= Task instructions =
Please copy every line from the records below that contains the string "normal".

(Saved entries)

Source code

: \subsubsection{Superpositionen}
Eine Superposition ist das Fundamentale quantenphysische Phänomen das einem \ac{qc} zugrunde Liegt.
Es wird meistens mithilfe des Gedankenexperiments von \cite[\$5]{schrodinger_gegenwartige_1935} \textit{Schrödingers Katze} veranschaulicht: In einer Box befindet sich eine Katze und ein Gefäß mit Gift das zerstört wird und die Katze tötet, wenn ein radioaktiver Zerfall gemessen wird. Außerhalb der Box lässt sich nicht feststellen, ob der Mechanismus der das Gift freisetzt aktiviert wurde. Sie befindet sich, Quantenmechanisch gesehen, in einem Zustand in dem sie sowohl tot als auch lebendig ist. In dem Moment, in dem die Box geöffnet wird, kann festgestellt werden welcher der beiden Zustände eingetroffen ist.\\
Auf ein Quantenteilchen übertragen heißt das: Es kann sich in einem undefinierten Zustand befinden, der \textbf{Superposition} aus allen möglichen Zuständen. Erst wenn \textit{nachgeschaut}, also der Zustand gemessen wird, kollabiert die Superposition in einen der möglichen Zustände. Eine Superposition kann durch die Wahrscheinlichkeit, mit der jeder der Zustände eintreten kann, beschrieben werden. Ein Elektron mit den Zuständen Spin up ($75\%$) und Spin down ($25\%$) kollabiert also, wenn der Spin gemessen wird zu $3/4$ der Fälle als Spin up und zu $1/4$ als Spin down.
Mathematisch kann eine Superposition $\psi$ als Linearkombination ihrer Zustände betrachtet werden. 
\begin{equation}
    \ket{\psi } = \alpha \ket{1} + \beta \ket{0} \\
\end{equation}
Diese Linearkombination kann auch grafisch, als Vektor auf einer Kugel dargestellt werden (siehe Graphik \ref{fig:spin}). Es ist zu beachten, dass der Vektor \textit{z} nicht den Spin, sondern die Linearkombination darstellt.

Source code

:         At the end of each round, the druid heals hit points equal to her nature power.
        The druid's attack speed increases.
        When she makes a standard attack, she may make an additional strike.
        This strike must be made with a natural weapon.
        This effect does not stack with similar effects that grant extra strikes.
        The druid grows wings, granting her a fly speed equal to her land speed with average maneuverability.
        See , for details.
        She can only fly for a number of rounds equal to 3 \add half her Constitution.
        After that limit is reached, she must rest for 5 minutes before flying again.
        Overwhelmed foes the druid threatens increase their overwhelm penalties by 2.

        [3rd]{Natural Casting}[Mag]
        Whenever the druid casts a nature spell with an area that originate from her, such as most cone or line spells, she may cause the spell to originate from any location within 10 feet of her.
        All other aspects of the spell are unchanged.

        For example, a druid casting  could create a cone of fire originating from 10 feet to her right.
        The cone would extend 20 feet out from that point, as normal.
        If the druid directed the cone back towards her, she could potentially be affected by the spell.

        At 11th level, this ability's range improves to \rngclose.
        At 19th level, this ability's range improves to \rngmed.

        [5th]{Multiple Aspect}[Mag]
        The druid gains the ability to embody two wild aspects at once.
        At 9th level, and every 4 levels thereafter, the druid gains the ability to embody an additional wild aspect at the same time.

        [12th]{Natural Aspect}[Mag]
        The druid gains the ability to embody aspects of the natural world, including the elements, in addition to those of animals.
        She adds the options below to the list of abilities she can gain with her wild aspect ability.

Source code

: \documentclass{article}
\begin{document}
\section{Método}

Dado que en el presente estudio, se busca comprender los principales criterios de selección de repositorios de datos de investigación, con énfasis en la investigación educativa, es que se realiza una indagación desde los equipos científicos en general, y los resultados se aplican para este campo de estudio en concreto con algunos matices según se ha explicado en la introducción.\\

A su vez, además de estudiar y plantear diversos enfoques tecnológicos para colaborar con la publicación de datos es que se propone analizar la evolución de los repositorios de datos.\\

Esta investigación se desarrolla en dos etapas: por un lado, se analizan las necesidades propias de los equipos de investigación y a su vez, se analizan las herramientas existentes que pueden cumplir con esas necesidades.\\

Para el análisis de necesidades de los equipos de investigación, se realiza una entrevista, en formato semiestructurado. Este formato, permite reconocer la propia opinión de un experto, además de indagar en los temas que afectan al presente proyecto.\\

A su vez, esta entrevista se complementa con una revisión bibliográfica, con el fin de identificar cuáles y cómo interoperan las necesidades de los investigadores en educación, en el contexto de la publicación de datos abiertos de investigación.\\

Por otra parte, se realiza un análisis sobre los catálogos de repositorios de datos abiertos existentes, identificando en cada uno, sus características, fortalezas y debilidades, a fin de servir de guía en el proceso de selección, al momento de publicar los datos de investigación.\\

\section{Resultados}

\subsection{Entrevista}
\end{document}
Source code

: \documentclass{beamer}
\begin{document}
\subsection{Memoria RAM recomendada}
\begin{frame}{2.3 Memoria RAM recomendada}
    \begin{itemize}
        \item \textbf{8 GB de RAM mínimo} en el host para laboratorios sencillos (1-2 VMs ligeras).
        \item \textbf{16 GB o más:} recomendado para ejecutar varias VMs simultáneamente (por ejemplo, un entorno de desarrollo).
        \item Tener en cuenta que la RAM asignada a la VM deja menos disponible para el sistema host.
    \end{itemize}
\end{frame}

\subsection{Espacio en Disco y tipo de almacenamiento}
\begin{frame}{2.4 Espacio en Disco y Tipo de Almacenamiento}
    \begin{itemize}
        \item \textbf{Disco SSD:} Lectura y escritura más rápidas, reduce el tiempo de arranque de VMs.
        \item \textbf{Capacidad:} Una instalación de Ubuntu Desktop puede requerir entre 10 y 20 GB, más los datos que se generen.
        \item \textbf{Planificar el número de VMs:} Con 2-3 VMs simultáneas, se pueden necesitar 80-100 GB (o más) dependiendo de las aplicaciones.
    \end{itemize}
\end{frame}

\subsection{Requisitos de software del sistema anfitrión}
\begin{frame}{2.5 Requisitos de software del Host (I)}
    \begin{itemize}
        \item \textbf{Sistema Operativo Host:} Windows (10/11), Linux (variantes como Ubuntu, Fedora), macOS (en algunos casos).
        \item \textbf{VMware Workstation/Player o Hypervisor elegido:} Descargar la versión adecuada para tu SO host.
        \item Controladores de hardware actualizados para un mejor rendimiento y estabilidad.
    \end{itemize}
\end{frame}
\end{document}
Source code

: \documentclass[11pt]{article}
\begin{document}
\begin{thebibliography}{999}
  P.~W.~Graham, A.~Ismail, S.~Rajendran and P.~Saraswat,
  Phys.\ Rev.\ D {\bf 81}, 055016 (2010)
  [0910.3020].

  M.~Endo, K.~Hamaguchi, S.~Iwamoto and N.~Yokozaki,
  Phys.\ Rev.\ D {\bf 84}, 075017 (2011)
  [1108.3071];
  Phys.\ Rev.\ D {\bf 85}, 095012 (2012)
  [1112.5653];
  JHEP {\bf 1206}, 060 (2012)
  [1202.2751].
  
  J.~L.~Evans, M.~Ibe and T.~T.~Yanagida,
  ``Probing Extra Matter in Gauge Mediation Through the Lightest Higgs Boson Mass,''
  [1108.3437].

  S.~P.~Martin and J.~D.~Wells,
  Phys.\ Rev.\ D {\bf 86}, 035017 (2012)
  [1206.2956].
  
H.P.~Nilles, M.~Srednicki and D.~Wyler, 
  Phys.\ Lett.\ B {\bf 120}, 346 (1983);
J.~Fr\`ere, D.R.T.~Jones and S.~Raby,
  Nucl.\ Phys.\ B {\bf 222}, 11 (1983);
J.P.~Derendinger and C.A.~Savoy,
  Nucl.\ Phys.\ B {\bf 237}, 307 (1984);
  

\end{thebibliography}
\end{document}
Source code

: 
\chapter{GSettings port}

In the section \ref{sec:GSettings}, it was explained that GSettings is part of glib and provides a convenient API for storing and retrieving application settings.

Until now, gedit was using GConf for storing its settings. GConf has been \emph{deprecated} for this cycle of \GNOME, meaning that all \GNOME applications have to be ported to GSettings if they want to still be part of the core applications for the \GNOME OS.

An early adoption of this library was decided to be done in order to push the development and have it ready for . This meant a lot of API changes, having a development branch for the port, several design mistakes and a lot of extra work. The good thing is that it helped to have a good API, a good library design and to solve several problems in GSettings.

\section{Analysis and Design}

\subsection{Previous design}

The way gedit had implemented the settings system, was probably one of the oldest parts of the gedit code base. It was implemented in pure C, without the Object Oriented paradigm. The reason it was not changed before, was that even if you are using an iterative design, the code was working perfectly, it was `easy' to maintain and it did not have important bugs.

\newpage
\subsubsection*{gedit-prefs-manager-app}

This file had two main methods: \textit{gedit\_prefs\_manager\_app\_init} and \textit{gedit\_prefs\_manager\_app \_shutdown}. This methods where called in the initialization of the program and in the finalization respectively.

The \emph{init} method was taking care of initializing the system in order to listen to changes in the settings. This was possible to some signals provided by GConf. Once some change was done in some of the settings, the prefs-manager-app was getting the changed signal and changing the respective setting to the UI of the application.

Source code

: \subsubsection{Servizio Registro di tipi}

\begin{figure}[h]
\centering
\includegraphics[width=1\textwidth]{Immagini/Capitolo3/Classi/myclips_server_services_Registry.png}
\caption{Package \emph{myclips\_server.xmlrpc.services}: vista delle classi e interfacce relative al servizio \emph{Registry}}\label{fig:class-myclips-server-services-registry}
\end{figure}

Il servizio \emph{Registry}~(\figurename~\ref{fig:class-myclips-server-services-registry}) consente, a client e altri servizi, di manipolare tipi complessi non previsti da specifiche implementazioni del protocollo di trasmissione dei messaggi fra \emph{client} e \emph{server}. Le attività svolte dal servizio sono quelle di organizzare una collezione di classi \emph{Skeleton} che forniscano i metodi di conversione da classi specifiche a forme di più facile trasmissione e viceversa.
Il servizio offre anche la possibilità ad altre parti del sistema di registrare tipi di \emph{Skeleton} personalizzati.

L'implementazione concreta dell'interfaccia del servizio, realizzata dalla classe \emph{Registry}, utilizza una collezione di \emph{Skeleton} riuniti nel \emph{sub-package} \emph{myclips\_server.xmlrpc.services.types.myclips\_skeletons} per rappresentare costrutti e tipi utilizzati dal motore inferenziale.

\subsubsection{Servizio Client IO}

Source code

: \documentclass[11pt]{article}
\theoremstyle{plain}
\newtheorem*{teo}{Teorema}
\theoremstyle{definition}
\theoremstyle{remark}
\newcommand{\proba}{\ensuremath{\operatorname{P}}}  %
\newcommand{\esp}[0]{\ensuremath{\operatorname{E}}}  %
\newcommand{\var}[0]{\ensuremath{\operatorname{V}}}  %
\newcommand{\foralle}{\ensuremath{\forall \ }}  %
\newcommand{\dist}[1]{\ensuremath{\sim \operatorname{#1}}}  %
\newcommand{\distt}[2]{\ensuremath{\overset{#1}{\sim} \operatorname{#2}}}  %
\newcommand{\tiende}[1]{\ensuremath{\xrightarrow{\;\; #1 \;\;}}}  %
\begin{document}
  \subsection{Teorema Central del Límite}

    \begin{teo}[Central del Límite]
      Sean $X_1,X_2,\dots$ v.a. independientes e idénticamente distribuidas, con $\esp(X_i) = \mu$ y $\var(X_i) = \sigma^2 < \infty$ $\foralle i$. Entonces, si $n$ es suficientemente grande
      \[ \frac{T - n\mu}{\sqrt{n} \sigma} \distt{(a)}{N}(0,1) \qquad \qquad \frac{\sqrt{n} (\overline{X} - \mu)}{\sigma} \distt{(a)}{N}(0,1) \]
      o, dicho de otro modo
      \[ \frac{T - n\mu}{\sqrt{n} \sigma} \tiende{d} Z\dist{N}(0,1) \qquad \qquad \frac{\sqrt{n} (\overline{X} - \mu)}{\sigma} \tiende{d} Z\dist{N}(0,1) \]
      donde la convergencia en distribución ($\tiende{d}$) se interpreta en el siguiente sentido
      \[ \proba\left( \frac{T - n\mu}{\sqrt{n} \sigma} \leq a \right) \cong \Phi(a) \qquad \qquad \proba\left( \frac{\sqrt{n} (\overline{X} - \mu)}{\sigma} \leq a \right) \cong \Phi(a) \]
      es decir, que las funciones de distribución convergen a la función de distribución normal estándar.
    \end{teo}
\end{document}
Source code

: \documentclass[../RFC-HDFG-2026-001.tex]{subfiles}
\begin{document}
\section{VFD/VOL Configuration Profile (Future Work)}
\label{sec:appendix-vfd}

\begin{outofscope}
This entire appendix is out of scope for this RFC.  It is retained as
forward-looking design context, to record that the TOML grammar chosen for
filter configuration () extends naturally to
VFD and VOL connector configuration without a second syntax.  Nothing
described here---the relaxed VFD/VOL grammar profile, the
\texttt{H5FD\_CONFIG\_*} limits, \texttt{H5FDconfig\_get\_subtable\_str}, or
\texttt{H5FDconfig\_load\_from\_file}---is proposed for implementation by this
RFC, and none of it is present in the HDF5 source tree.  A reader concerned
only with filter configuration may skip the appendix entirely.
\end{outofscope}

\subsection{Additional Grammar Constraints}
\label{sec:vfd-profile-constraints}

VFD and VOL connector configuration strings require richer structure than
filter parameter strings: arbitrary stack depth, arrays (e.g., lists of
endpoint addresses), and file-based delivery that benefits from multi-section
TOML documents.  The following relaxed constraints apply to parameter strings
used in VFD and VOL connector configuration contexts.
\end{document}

= Exercise result =
        The cone would extend 20 feet out from that point, as normal.
      es decir, que las funciones de distribución convergen a la función de distribución normal estándar.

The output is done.